Like many 62-year-olds, Peter Salmon sighs a bit when pondering his life. “It’s been a wonderful life,” he said in the book-lined study of his Thornhill home, “even though I’ve had a bad break.”
The “bad break” to which he understatedly referred happened in July 2013 when an accident rendered him a quadriplegic. Salmon now uses a mechanized wheelchair. Still, “I’m very lucky to be alive,” he said. “In many ways, I’m grateful.”
Last Sunday, the tight-knit synagogue community to which he and his family belong honoured Salmon and his wife, Roslyn, in a hachnasat sefer Torah (celebration of Torah dedication) in their name.
The joyous procession took hundreds of friends and loved ones from the Salmon home through the streets of Thornhill, amid balloons, music, dancing and cheering, to Beth Avraham Yoseph of Toronto Congregation (BAYT), where the family has been members for more than 30 years.
The special Torah – a smaller, more portable version that may be taken off-site – was written in Israel and will be stored at BAYT. As is customary in the dedication of a new Torah, the final letters of the scroll were completed in ink by nearly 100 well-wishers last Thursday night and just before Sunday’s procession.
‘I don’t often use the term ‘heroic,’ but I can only describe [peter salmon] in heroic terms’
Sponsorship of the Torah raised about $276,000 for the synagogue, the Salmons’ son Josh told The CJN.
Peter Salmon downplayed his own significance in all this and praised community members. “We are amazed at the response,” he said, his wife beside him, gently squeezing his hand.
“I won’t lie to you,” he went on. “The pain is there, but I’ve been able to deal with it the best I can. The backbone is my wife.”

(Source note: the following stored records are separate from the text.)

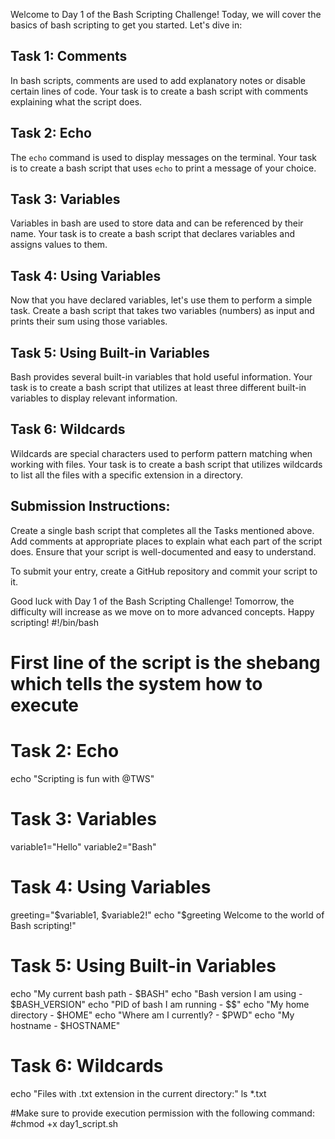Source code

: Welcome to Day 1 of the Bash Scripting Challenge! Today, we will cover the basics of bash scripting to get you started. Let's dive in:

## Task 1: Comments

In bash scripts, comments are used to add explanatory notes or disable certain lines of code. Your task is to create a bash script with comments explaining what the script does.

## Task 2: Echo

The `echo` command is used to display messages on the terminal. Your task is to create a bash script that uses `echo` to print a message of your choice.

## Task 3: Variables

Variables in bash are used to store data and can be referenced by their name. Your task is to create a bash script that declares variables and assigns values to them.

## Task 4: Using Variables

Now that you have declared variables, let's use them to perform a simple task. Create a bash script that takes two variables (numbers) as input and prints their sum using those variables.

## Task 5: Using Built-in Variables

Bash provides several built-in variables that hold useful information. Your task is to create a bash script that utilizes at least three different built-in variables to display relevant information.

## Task 6: Wildcards

Wildcards are special characters used to perform pattern matching when working with files. Your task is to create a bash script that utilizes wildcards to list all the files with a specific extension in a directory.

## Submission Instructions:

Create a single bash script that completes all the Tasks mentioned above. Add comments at appropriate places to explain what each part of the script does. Ensure that your script is well-documented and easy to understand.

To submit your entry, create a GitHub repository and commit your script to it.

Good luck with Day 1 of the Bash Scripting Challenge! Tomorrow, the difficulty will increase as we move on to more advanced concepts. Happy scripting!
#!/bin/bash

# First line of the script is the shebang which tells the system how to execute

# Task  2: Echo
echo "Scripting is fun with @TWS"

# Task  3: Variables
variable1="Hello"
variable2="Bash"

# Task  4: Using Variables
greeting="$variable1, $variable2!"
echo "$greeting Welcome to the world of Bash scripting!"

# Task  5: Using Built-in Variables
echo "My current bash path - $BASH"
echo "Bash version I am using - $BASH_VERSION"
echo "PID of bash I am running - $$"
echo "My home directory - $HOME"
echo "Where am I currently? - $PWD"
echo "My hostname - $HOSTNAME"

# Task  6: Wildcards
echo "Files with .txt extension in the current directory:"
ls *.txt



#Make sure to provide execution permission with the following command:
#chmod +x day1_script.sh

A former dentist who maintained a practice in Etobicoke for many years, Salmon had to stop when he showed early signs of multiple sclerosis.
Undeterred, he went on to become a much-loved science teacher at Tiferes Bais Yaakov, a private Orthodox girls school, eventually becoming vice-principal.
Again undeterred, he took up painting using a specially adapted mouthpiece. His colour-splashed acrylics adorn the Salmon home. “I learned to paint from YouTube,” he said. He still learns Torah regularly in a study group that meets at his house, where minyanim also gather. “It’s a great formula,” he quipped, his sense of humour undiminished. “The davening is short and quiet, and the kiddush is long.”
Joining the Salmons at the dedication were their three sons – Josh, 36, Yossi, 34, and Menachem, 32 – daughters-in-law Rebecca and Lindsay; and six grandchildren, aged seven months to seven years.
“They are our best medicine,” Peter said.
The family has “a golden name in the community,” noted BAYT’s spiritual leader, Rabbi Daniel Korobkin.
Peter Salmon has always been “a doer, a person who makes a tremendous contribution,” Rabbi Korobkin added. “I don’t often use the term ‘heroic,’ but I can only describe him in heroic terms.
“He’s been nothing less than an inspiration to anyone who knows him. Despite going through that kind of hardship in life, he has managed to rise above it, to maintain his emunah (belief) in God and greet every person with a tremendous sense of gratitude and kindness.”
At BAYT on Sunday before hundreds of fellow congregants and in a voice that gained strength, Salmon had this advice: “Make every day count and to open your heart to others.”